Task details —
Since pictures are not wanted, repeat only the text of the records, word for word.

Segment Start: Input for this task

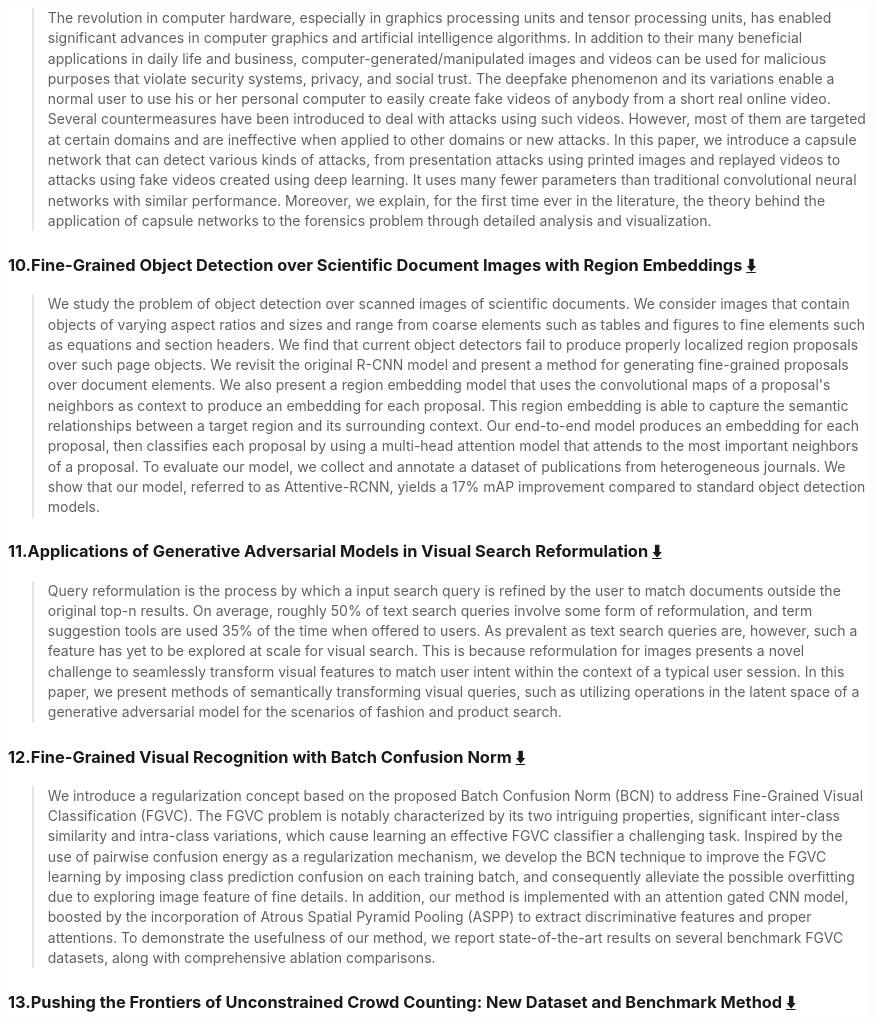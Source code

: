 >  The revolution in computer hardware, especially in graphics processing units and tensor processing units, has enabled significant advances in computer graphics and artificial intelligence algorithms. In addition to their many beneficial applications in daily life and business, computer-generated/manipulated images and videos can be used for malicious purposes that violate security systems, privacy, and social trust. The deepfake phenomenon and its variations enable a normal user to use his or her personal computer to easily create fake videos of anybody from a short real online video. Several countermeasures have been introduced to deal with attacks using such videos. However, most of them are targeted at certain domains and are ineffective when applied to other domains or new attacks. In this paper, we introduce a capsule network that can detect various kinds of attacks, from presentation attacks using printed images and replayed videos to attacks using fake videos created using deep learning. It uses many fewer parameters than traditional convolutional neural networks with similar performance. Moreover, we explain, for the first time ever in the literature, the theory behind the application of capsule networks to the forensics problem through detailed analysis and visualization. 
### 10.Fine-Grained Object Detection over Scientific Document Images with Region Embeddings  [ :arrow_down: ](https://arxiv.org/pdf/1910.12462.pdf)
>  We study the problem of object detection over scanned images of scientific documents. We consider images that contain objects of varying aspect ratios and sizes and range from coarse elements such as tables and figures to fine elements such as equations and section headers. We find that current object detectors fail to produce properly localized region proposals over such page objects. We revisit the original R-CNN model and present a method for generating fine-grained proposals over document elements. We also present a region embedding model that uses the convolutional maps of a proposal's neighbors as context to produce an embedding for each proposal. This region embedding is able to capture the semantic relationships between a target region and its surrounding context. Our end-to-end model produces an embedding for each proposal, then classifies each proposal by using a multi-head attention model that attends to the most important neighbors of a proposal. To evaluate our model, we collect and annotate a dataset of publications from heterogeneous journals. We show that our model, referred to as Attentive-RCNN, yields a 17% mAP improvement compared to standard object detection models. 
### 11.Applications of Generative Adversarial Models in Visual Search Reformulation  [ :arrow_down: ](https://arxiv.org/pdf/1910.12460.pdf)
>  Query reformulation is the process by which a input search query is refined by the user to match documents outside the original top-n results. On average, roughly 50% of text search queries involve some form of reformulation, and term suggestion tools are used 35% of the time when offered to users. As prevalent as text search queries are, however, such a feature has yet to be explored at scale for visual search. This is because reformulation for images presents a novel challenge to seamlessly transform visual features to match user intent within the context of a typical user session. In this paper, we present methods of semantically transforming visual queries, such as utilizing operations in the latent space of a generative adversarial model for the scenarios of fashion and product search. 
### 12.Fine-Grained Visual Recognition with Batch Confusion Norm  [ :arrow_down: ](https://arxiv.org/pdf/1910.12423.pdf)
>  We introduce a regularization concept based on the proposed Batch Confusion Norm (BCN) to address Fine-Grained Visual Classification (FGVC). The FGVC problem is notably characterized by its two intriguing properties, significant inter-class similarity and intra-class variations, which cause learning an effective FGVC classifier a challenging task. Inspired by the use of pairwise confusion energy as a regularization mechanism, we develop the BCN technique to improve the FGVC learning by imposing class prediction confusion on each training batch, and consequently alleviate the possible overfitting due to exploring image feature of fine details. In addition, our method is implemented with an attention gated CNN model, boosted by the incorporation of Atrous Spatial Pyramid Pooling (ASPP) to extract discriminative features and proper attentions. To demonstrate the usefulness of our method, we report state-of-the-art results on several benchmark FGVC datasets, along with comprehensive ablation comparisons. 
### 13.Pushing the Frontiers of Unconstrained Crowd Counting: New Dataset and Benchmark Method  [ :arrow_down: ](https://arxiv.org/pdf/1910.12384.pdf)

Segment End: Input for this task

Solution for this exercise —
Source code

: >  The revolution in computer hardware, especially in graphics processing units and tensor processing units, has enabled significant advances in computer graphics and artificial intelligence algorithms. In addition to their many beneficial applications in daily life and business, computer-generated/manipulated images and videos can be used for malicious purposes that violate security systems, privacy, and social trust. The deepfake phenomenon and its variations enable a normal user to use his or her personal computer to easily create fake videos of anybody from a short real online video. Several countermeasures have been introduced to deal with attacks using such videos. However, most of them are targeted at certain domains and are ineffective when applied to other domains or new attacks. In this paper, we introduce a capsule network that can detect various kinds of attacks, from presentation attacks using printed images and replayed videos to attacks using fake videos created using deep learning. It uses many fewer parameters than traditional convolutional neural networks with similar performance. Moreover, we explain, for the first time ever in the literature, the theory behind the application of capsule networks to the forensics problem through detailed analysis and visualization. 
### 10.Fine-Grained Object Detection over Scientific Document Images with Region Embeddings  [ :arrow_down: ](https://arxiv.org/pdf/1910.12462.pdf)
>  We study the problem of object detection over scanned images of scientific documents. We consider images that contain objects of varying aspect ratios and sizes and range from coarse elements such as tables and figures to fine elements such as equations and section headers. We find that current object detectors fail to produce properly localized region proposals over such page objects. We revisit the original R-CNN model and present a method for generating fine-grained proposals over document elements. We also present a region embedding model that uses the convolutional maps of a proposal's neighbors as context to produce an embedding for each proposal. This region embedding is able to capture the semantic relationships between a target region and its surrounding context. Our end-to-end model produces an embedding for each proposal, then classifies each proposal by using a multi-head attention model that attends to the most important neighbors of a proposal. To evaluate our model, we collect and annotate a dataset of publications from heterogeneous journals. We show that our model, referred to as Attentive-RCNN, yields a 17% mAP improvement compared to standard object detection models. 
### 11.Applications of Generative Adversarial Models in Visual Search Reformulation  [ :arrow_down: ](https://arxiv.org/pdf/1910.12460.pdf)
>  Query reformulation is the process by which a input search query is refined by the user to match documents outside the original top-n results. On average, roughly 50% of text search queries involve some form of reformulation, and term suggestion tools are used 35% of the time when offered to users. As prevalent as text search queries are, however, such a feature has yet to be explored at scale for visual search. This is because reformulation for images presents a novel challenge to seamlessly transform visual features to match user intent within the context of a typical user session. In this paper, we present methods of semantically transforming visual queries, such as utilizing operations in the latent space of a generative adversarial model for the scenarios of fashion and product search. 
### 12.Fine-Grained Visual Recognition with Batch Confusion Norm  [ :arrow_down: ](https://arxiv.org/pdf/1910.12423.pdf)
>  We introduce a regularization concept based on the proposed Batch Confusion Norm (BCN) to address Fine-Grained Visual Classification (FGVC). The FGVC problem is notably characterized by its two intriguing properties, significant inter-class similarity and intra-class variations, which cause learning an effective FGVC classifier a challenging task. Inspired by the use of pairwise confusion energy as a regularization mechanism, we develop the BCN technique to improve the FGVC learning by imposing class prediction confusion on each training batch, and consequently alleviate the possible overfitting due to exploring image feature of fine details. In addition, our method is implemented with an attention gated CNN model, boosted by the incorporation of Atrous Spatial Pyramid Pooling (ASPP) to extract discriminative features and proper attentions. To demonstrate the usefulness of our method, we report state-of-the-art results on several benchmark FGVC datasets, along with comprehensive ablation comparisons. 
### 13.Pushing the Frontiers of Unconstrained Crowd Counting: New Dataset and Benchmark Method  [ :arrow_down: ](https://arxiv.org/pdf/1910.12384.pdf)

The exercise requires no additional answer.